If the motion constitutes a facial attack, the Court must consider the factual allegations of the complaint to be true. Williamson v. Tucker, 645 F.2d 404, 412 (5th Cir. 1981); Mortensen, 549 F.2d at 891. If the motion constitutes a factual attack, however, "no presumptive truthfulness attaches to plaintiff's allegations, and the existence of disputed material facts will not preclude the trial court from evaluating for itself the merits of jurisdictional claims." Thornhill, 594 F.2d at 733 (quoting Mortensen, 549 F.2d at 891).

If the Court grants a motion to dismiss a complaint, it must then decide whether to grant leave to amend. Generally, leave to amend should be denied only if it is clear that the deficiencies of the complaint cannot be cured by amendment. Broughton v. Cutter Labs, 622 F.2d 458, 460 (9th Cir. 1980).

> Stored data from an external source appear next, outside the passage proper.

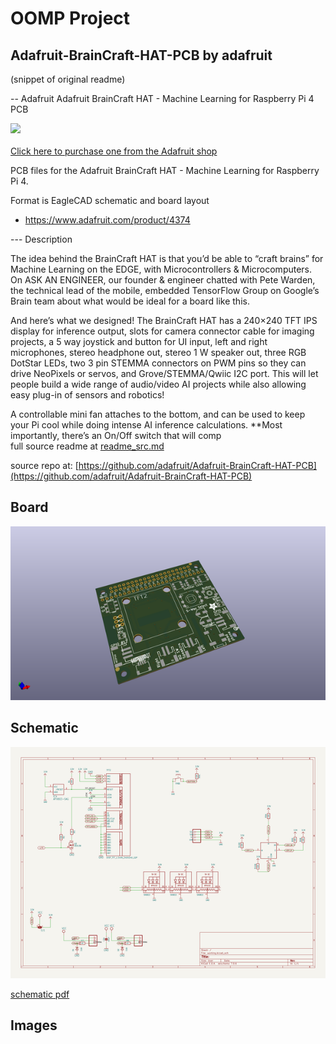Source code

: # OOMP Project  
## Adafruit-BrainCraft-HAT-PCB  by adafruit  
  
(snippet of original readme)  
  
-- Adafruit Adafruit BrainCraft HAT - Machine Learning for Raspberry Pi 4 PCB  
  
<a href="http://www.adafruit.com/products/4374"><img src="assets/4374.jpg?raw=true" width="500px"><br/>  
Click here to purchase one from the Adafruit shop</a>  
  
PCB files for the Adafruit BrainCraft HAT - Machine Learning for Raspberry Pi 4.   
  
Format is EagleCAD schematic and board layout  
* https://www.adafruit.com/product/4374  
  
--- Description  
  
The idea behind the BrainCraft HAT is that you’d be able to “craft brains” for Machine Learning on the EDGE, with Microcontrollers & Microcomputers. On ASK AN ENGINEER, our founder & engineer chatted with Pete Warden, the technical lead of the mobile, embedded TensorFlow Group on Google’s Brain team about what would be ideal for a board like this.  
  
And here’s what we designed! The BrainCraft HAT has a 240×240 TFT IPS display for inference output, slots for camera connector cable for imaging projects, a 5 way joystick and button for UI input, left and right microphones, stereo headphone out, stereo 1 W speaker out, three RGB DotStar LEDs, two 3 pin STEMMA connectors on PWM pins so they can drive NeoPixels or servos, and Grove/STEMMA/Qwiic I2C port. This will let people build a wide range of audio/video AI projects while also allowing easy plug-in of sensors and robotics!  
  
A controllable mini fan attaches to the bottom, and can be used to keep your Pi cool while doing intense AI inference calculations. **Most importantly, there’s an On/Off switch that will comp  
  full source readme at [readme_src.md](readme_src.md)  
  
source repo at: [https://github.com/adafruit/Adafruit-BrainCraft-HAT-PCB](https://github.com/adafruit/Adafruit-BrainCraft-HAT-PCB)  
## Board  
  
[![working_3d.png](working_3d_600.png)](working_3d.png)  
## Schematic  
  
[![working_schematic.png](working_schematic_600.png)](working_schematic.png)  
  
[schematic pdf](working_schematic.pdf)  
## Images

The Anti-Injunction Act ("the Act") establishes that "no suit for the purpose of restraining the assessment or collection of any tax shall be maintained in any court by any person, whether or not such person is the person against whom such tax was assessed." 26 U.S.C. § 7421(a).

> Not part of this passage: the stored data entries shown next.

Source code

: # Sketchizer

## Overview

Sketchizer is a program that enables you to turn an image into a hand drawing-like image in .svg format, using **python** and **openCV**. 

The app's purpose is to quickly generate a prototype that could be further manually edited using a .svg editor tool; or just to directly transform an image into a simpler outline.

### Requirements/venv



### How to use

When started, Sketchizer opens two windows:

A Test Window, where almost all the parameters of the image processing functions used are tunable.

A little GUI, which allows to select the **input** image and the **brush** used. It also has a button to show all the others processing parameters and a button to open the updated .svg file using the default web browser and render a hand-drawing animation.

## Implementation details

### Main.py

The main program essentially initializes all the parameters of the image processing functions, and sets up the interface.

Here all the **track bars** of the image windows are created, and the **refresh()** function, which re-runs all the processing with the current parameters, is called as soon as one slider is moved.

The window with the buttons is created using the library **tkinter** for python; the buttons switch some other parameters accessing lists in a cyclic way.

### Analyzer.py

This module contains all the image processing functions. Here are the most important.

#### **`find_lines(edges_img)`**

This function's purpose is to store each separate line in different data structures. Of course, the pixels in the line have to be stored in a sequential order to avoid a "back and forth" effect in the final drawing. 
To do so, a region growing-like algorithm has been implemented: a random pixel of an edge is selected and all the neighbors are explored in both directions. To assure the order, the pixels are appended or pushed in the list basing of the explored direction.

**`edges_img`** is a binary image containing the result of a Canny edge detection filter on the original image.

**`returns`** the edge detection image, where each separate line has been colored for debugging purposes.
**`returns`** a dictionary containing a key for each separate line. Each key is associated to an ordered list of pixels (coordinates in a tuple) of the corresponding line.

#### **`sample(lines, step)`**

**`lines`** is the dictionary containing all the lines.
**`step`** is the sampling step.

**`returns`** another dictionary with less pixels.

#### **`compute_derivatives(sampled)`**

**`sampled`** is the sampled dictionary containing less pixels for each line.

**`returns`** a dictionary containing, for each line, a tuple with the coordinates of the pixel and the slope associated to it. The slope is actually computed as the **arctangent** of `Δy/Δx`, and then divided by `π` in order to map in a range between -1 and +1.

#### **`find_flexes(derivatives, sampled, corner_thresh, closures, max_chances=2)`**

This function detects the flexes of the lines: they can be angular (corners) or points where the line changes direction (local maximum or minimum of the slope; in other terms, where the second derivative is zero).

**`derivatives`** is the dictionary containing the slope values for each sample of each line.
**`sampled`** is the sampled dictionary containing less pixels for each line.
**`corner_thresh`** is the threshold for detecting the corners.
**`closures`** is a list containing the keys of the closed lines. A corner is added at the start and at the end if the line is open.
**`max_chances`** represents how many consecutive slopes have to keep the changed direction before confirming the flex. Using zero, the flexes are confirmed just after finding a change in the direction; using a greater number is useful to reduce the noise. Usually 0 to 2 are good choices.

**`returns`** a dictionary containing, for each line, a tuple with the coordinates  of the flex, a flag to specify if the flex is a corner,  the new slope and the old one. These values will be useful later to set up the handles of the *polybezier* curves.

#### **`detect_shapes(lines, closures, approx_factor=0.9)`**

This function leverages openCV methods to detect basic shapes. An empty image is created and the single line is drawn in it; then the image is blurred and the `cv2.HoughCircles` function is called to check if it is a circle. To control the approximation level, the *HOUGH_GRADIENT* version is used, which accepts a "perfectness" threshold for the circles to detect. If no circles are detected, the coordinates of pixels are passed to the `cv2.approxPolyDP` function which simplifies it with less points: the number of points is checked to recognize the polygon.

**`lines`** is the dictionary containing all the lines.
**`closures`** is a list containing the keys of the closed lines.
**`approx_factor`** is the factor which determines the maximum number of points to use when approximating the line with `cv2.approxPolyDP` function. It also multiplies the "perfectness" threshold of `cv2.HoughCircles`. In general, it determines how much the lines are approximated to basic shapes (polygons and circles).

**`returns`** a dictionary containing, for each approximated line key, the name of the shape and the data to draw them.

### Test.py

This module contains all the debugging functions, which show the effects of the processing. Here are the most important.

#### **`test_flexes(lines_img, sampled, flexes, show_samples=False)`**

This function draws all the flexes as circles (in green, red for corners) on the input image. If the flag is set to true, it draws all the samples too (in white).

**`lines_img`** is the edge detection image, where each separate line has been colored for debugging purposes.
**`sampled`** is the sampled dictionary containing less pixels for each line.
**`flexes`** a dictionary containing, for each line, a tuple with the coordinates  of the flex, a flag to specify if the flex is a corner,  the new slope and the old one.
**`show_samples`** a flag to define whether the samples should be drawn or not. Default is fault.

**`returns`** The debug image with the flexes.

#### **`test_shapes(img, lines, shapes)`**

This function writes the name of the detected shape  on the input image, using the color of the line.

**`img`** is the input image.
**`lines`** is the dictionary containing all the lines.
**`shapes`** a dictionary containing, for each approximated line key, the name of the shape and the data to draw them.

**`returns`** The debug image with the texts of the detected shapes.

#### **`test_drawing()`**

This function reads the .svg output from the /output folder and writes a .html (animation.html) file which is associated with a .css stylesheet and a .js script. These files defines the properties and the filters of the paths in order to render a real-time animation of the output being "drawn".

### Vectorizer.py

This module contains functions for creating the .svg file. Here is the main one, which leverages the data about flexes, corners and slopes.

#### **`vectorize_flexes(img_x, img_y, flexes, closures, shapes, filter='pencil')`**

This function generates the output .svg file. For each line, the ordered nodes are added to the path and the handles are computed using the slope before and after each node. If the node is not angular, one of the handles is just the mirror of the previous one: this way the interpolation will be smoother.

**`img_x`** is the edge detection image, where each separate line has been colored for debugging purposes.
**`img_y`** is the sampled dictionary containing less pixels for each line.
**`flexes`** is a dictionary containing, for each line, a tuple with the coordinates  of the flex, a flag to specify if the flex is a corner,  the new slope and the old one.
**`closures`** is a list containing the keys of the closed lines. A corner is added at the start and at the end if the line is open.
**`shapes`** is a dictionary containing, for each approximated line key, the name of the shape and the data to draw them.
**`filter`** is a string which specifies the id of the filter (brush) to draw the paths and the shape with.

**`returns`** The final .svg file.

///"The Court has interpreted the principal purpose of [the Act] to be the protection of the Government's need to assess and collect taxes as expeditiously as possible with a minimum of pre-enforcement judicial interference." Bob Jones Univ. v. Simon, 416 U.S. 725, 736 (1974). As such, the Act applies to all cases impacting tax collection, even if the complaint alleges constitutional violations. Alexander v. Ams. United Inc., 616 U.S. 752, 759 (1974). Furthermore, courts have relied on the Act when the complaint seeks injunctive relief. Uptergrove v. United States, 2009 WL 2244185, *2 (E.D. Cal. July 27, 2009).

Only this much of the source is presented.